Thu Mar 5 22:01:10 EST 2015

Repository : https://github.com/mlpack/mlpack

On branch  : master
Link       : https://github.com/mlpack/mlpack/compare/904762495c039e345beba14c1142fd719b3bd50e...f94823c800ad6f7266995c700b1b630d5ffdcf40

>---------------------------------------------------------------

commit 1701b9a29287b8a3a12d30acb78f58a3a74db915
Author: Ryan Curtin <ryan at ratml.org>
Date:   Sun Oct 12 20:22:29 2014 +0000

    Add Pelleg-Moore k-means.  This implementation is faster and prunes more tightly
    than my previous attempts (which I didn't check in).  (That, of course, simply
    means that my previous implementations were wrong, but this one isn't.)
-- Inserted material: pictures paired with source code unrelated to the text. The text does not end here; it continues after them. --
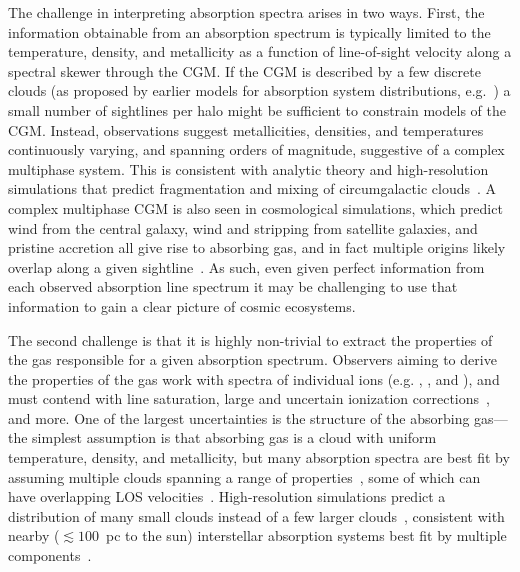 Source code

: \documentclass[fleqn,usenatbib]{mnras}
\begin{document}
The challenge in interpreting absorption spectra arises in two ways.
First, the information obtainable from an absorption spectrum is typically limited to the temperature, density, and metallicity as a function of line-of-sight velocity along a spectral skewer through the CGM.
If the CGM is described by a few discrete clouds (as proposed by earlier models for absorption system distributions, e.g.~\citealt{Srianand1994, Das2001, Maller2003}) a small number of sightlines per halo might be sufficient to constrain models of the CGM.
Instead, observations suggest metallicities, densities, and temperatures continuously varying, and spanning orders of magnitude, suggestive of a complex multiphase system.
This is consistent with analytic theory and high-resolution simulations that predict fragmentation and mixing of circumgalactic clouds~\citep[e.g.][]{Maller2004, mccourt2018Characteristic, hummels2019Impact, vandevoort2019Cosmological, peeples2019Figuring}.
A complex multiphase CGM is also seen in cosmological simulations, which predict wind from the central galaxy, wind and stripping from satellite galaxies, and pristine accretion all give rise to absorbing gas, and in fact multiple origins likely overlap along a given sightline~\citep[e.g.][]{Hafen2019, Hafen2020}.
As such, even given perfect information from each observed absorption line spectrum it may be challenging to use that information to gain a clear picture of cosmic ecosystems.

The second challenge is that it is highly non-trivial to extract the properties of the gas responsible for a given absorption spectrum.
Observers aiming to derive the properties of the gas work with spectra of individual ions (e.g. , , and ), and must contend with line saturation, large and uncertain ionization corrections~\citep[e.g.][]{Schaye2006, Acharya2021}, and more.
One of the largest uncertainties is the structure of the absorbing gas---the simplest assumption is that absorbing gas is a cloud with uniform temperature, density, and metallicity, but many absorption spectra are best fit by assuming multiple clouds spanning a range of properties~\citep[e.g.][]{Boksenberg1979, Muzahid2015, Liang2017, Liang2018, Haislmaier2021, sameer2021.cloudbycloud.bayesian.absorption.system.modeling, zahedy2021.CUBS.III.zle1.LLSs, marra2021.cosmo.sims.test.observational.modeling, narayanan2021.a.multiphase.pLLS, nielsen2022.a.multiphase.DLA}, some of which can have overlapping LOS velocities~\citep[e.g.][]{Marra2022}.
High-resolution simulations predict a distribution of many small clouds instead of a few larger clouds~\citep[e.g.][]{Fielding2020, Vijayan2021},
consistent with nearby ($\lesssim 100$~pc to the sun) interstellar absorption systems best fit by multiple components~\citep[e.g.][]{Welsh2010}.
\end{document}

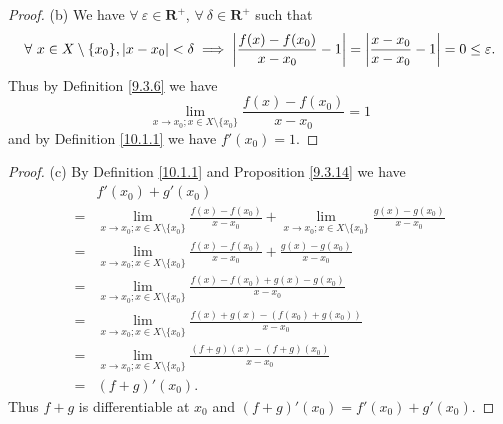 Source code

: \begin{proof}{(b)}
    We have \(\forall\ \varepsilon \in \mathbf{R}^+\), \(\forall\ \delta \in \mathbf{R}^+\) such that
    \[
        \forall\ x \in X \setminus \{x_0\}, \abs*{x - x_0} < \delta \implies \abs*{\frac{f(x) - f(x_0)}{x - x_0} - 1} = \abs*{\frac{x - x_0}{x - x_0} - 1} = 0 \leq \varepsilon.
    \]
    Thus by Definition \ref{9.3.6} we have
    \[
        \lim_{x \to x_0 ; x \in X \setminus \{x_0\}} \frac{f(x) - f(x_0)}{x - x_0} = 1
    \]
    and by Definition \ref{10.1.1} we have \(f'(x_0) = 1\).
\end{proof}

\begin{proof}{(c)}
    By Definition \ref{10.1.1} and Proposition \ref{9.3.14} we have
    \begin{align*}
          & f'(x_0) + g'(x_0)                                                                                                                                       \\
        = & \lim_{x \to x_0 ; x \in X \setminus \{x_0\}} \frac{f(x) - f(x_0)}{x - x_0} + \lim_{x \to x_0 ; x \in X \setminus \{x_0\}} \frac{g(x) - g(x_0)}{x - x_0} \\
        = & \lim_{x \to x_0 ; x \in X \setminus \{x_0\}} \frac{f(x) - f(x_0)}{x - x_0} + \frac{g(x) - g(x_0)}{x - x_0}                                              \\
        = & \lim_{x \to x_0 ; x \in X \setminus \{x_0\}} \frac{f(x) - f(x_0) + g(x) - g(x_0)}{x - x_0}                                                              \\
        = & \lim_{x \to x_0 ; x \in X \setminus \{x_0\}} \frac{f(x) + g(x) - (f(x_0) + g(x_0))}{x - x_0}                                                            \\
        = & \lim_{x \to x_0 ; x \in X \setminus \{x_0\}} \frac{(f + g)(x) - (f + g)(x_0)}{x - x_0}                                                                  \\
        = & (f + g)'(x_0).
    \end{align*}
    Thus \(f + g\) is differentiable at \(x_0\) and \((f + g)'(x_0) = f'(x_0) + g'(x_0)\).
\end{proof}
>---------------------------------------------------------------

1701b9a29287b8a3a12d30acb78f58a3a74db915
 src/mlpack/methods/kmeans/CMakeLists.txt           |   5 +
 src/mlpack/methods/kmeans/kmeans_main.cpp          |  15 +-
 src/mlpack/methods/kmeans/pelleg_moore_kmeans.hpp  |  70 ++++++++
 .../methods/kmeans/pelleg_moore_kmeans_impl.hpp    |  90 ++++++++++
 .../methods/kmeans/pelleg_moore_kmeans_rules.hpp   |  81 +++++++++
 .../kmeans/pelleg_moore_kmeans_rules_impl.hpp      | 199 +++++++++++++++++++++
 .../kmeans/pelleg_moore_kmeans_statistic.hpp       |  81 +++++++++
 7 files changed, 539 insertions(+), 2 deletions(-)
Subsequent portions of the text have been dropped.